Use the systematic-debugging skill; root-cause-confirm each classification (this codebase has a history of wrong guesses). Avoid assuming the design's pre-classification — verify each against the live data.

**Verification:**
A complete classification table: every live-failing base has exactly one category and a one-line sourced reason (no "unknown"). Temporary instrumentation reverted (`git status` clean of probe code).

**Commit:** none (investigation; the table lands in Task 4's comments and commit body).
<!-- END_TASK_1 -->

<!-- START_TASK_2 -->
### Task 2: Fix tractable VDF-reader decode bugs (contingent)

**Verifies:** clearn-residual.AC4.1, clearn-residual.AC4.2 (by removing reference-side artifacts from the failure set)

**Entry criteria:** Task 1 classified one or more bases as VDF-decode-artifact AND the root cause is tractable at one of the three candidate sites. If no decode artifact is tractable, document why (precise attribution) and SKIP to Task 4 (those bases stay excluded with a `VDF-decode-artifact` reason).

**Files (if performed):**
- `src/simlin-engine/src/vdf/record_results.rs` (candidate sites at `:346-354`, `:518-538`, `:622-632`) and/or `src/simlin-engine/src/vdf.rs` (`:1967-2005` build_results; `is_lookupish_name` `:85-101`).
- Test: `src/simlin-engine/tests/vdf_alias_decoder.rs` or `src/simlin-engine/src/vdf/signatures.rs` `#[cfg(test)]` — a non-ignored unit test reproducing the mis-decode on a small synthetic record set (NOT keyed on C-LEARN names).

**Implementation (if performed):** Fix the identified decode bug generally (e.g. correct the owner-vs-descriptor disambiguation so `Ref.vdf`'s abbreviated `rs_*` descriptors are not misclassified, or the name-collision/canonicalization-overwrite that drops a column). Follow the format spec `docs/design/vdf.md`. Add a focused regression test at the reader level that pins the corrected decode on a minimal synthetic input, independent of C-LEARN.

**Verification (if performed):**
Run: `cargo test -p simlin-engine vdf` (the non-ignored VDF reader tests, including the new one).
Expected: green; the artifact base(s) now decode correctly (will be removed from the live failure set, observed in Task 4).

**If skipped:** record the precise attribution for each decode-artifact base (which candidate site, why intractable now) for Task 4's comment + a tracked follow-up issue.

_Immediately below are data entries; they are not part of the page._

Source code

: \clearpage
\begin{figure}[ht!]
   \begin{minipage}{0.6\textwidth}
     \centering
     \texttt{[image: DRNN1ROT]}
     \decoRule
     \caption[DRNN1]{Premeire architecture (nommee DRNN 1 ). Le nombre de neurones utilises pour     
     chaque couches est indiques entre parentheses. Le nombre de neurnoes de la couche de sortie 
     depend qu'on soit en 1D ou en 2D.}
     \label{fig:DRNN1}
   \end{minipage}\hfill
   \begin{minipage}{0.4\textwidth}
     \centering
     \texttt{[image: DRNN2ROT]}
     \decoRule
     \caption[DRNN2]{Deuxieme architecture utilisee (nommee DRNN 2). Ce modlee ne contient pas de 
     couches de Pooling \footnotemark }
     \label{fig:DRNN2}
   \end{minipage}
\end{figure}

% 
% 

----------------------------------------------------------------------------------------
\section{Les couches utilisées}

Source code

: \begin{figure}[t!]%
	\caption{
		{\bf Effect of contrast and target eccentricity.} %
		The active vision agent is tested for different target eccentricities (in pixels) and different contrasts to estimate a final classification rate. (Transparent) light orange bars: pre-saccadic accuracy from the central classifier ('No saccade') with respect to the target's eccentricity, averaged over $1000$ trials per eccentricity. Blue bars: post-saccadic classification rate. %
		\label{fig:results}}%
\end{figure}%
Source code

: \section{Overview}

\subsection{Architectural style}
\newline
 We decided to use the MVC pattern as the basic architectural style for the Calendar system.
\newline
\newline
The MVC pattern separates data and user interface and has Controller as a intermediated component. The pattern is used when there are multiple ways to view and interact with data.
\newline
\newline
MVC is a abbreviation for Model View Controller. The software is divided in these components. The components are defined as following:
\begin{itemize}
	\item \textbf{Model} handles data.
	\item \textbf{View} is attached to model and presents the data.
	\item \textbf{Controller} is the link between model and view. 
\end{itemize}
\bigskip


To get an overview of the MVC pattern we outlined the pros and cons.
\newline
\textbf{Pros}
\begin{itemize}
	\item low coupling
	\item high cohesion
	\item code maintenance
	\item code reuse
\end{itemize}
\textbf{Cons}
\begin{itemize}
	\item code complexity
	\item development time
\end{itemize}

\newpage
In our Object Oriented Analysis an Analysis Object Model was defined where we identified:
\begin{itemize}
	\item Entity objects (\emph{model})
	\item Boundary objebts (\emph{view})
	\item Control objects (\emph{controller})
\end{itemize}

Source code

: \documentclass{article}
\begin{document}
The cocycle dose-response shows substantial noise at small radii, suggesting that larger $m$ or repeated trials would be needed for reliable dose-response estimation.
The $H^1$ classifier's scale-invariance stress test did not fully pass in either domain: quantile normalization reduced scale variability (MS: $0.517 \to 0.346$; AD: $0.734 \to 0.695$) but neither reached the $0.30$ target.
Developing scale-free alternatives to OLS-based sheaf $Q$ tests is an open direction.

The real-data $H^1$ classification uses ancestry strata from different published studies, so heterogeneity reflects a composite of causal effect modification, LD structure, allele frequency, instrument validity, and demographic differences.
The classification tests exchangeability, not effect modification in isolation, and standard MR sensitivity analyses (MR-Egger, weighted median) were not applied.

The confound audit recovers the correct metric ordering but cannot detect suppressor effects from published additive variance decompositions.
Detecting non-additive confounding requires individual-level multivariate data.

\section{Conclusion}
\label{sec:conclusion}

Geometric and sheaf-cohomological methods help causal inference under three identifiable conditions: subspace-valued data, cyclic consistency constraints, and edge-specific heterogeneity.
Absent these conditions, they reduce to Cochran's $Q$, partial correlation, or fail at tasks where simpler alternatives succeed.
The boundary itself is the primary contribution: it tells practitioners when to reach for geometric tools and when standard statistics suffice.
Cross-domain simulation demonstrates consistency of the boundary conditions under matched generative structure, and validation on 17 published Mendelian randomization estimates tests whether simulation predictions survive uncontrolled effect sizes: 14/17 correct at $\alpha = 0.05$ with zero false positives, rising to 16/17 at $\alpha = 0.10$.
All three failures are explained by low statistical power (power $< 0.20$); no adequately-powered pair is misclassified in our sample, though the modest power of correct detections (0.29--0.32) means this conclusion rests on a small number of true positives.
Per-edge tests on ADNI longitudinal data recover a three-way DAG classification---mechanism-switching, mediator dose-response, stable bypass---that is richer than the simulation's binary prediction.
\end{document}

**Commit (if performed):** `engine: fix VDF reader decode of <described columns>`
<!-- END_TASK_2 -->

<!-- START_TASK_3 -->
### Task 3: Fix any remaining engine-genuine divergences (contingent)

**Verifies:** clearn-residual.AC4.1, clearn-residual.AC4.2

**Entry criteria:** Task 1 classified one or more bases as engine-genuine (the engine value is wrong on a meaningful magnitude) AND the cause is in scope (not NA-arithmetic, which is confirmed correct and out of scope). If none, SKIP to Task 4.

**Files (if performed):** determined by root-cause (engine compiler/VM/importer). Add a general regression fixture independent of C-LEARN.

**Implementation (if performed):** Use the systematic-debugging skill. Reproduce on a minimal general fixture, fix the root cause generally, add the fixture as a regression test. Do NOT touch NA-arithmetic (`float.rs::NA` and `NA+NA == -2^110` are correct and explicitly out of scope). Do NOT key on any C-LEARN name.

**Verification (if performed):**
Run: the new fixture test + `cargo test -p simlin-engine`.
Expected: green; the base reconciles in the `--ignored` gate (observed in Task 4).

**If skipped:** record why no engine-genuine divergence remains (or why an identified one is out of scope, e.g. tracked as separate tech debt).

**Commit (if performed):** `engine: <general fix for the identified divergence>`
<!-- END_TASK_3 -->

<!-- START_TASK_4 -->
### Task 4: Tighten the gate to the proven remainder and attribute every base

**Verifies:** clearn-residual.AC4.1, clearn-residual.AC4.2, clearn-residual.AC4.3, clearn-residual.AC4.4, clearn-residual.AC4.5

**Files:**
- Modify: `src/simlin-engine/tests/simulate.rs:1563-1622` (`EXPECTED_VDF_RESIDUAL`) — prune to exactly the live remainder; restructure the comments into the five-category taxonomy with a one-line sourced reason per base.
- Modify (only if the guard logic/messages need it): `tests/simulate.rs:1720-1766` (`clearn_residual_exactness`) — keep the grew/shrank assertion; update only the doc/messages, not the comparator.
- Add: a non-ignored guard test asserting AC4.4 invariants (see below) if one does not already exist.
- Update: GitHub issues #590 / #591 via `gh`.

**Implementation:**
1. Run `clearn_residual_exactness` (`--ignored`) to get the exact live failing set after Tasks 1-3. Set `EXPECTED_VDF_RESIDUAL` to that set exactly (prune the reconciled bases).
2. Reorganize the list comments under the five category headings, each base carrying a one-line sourced reason (AC4.3). Bases reconciled by Phases 1-3 / Tasks 2-3 are removed entirely (not re-labeled).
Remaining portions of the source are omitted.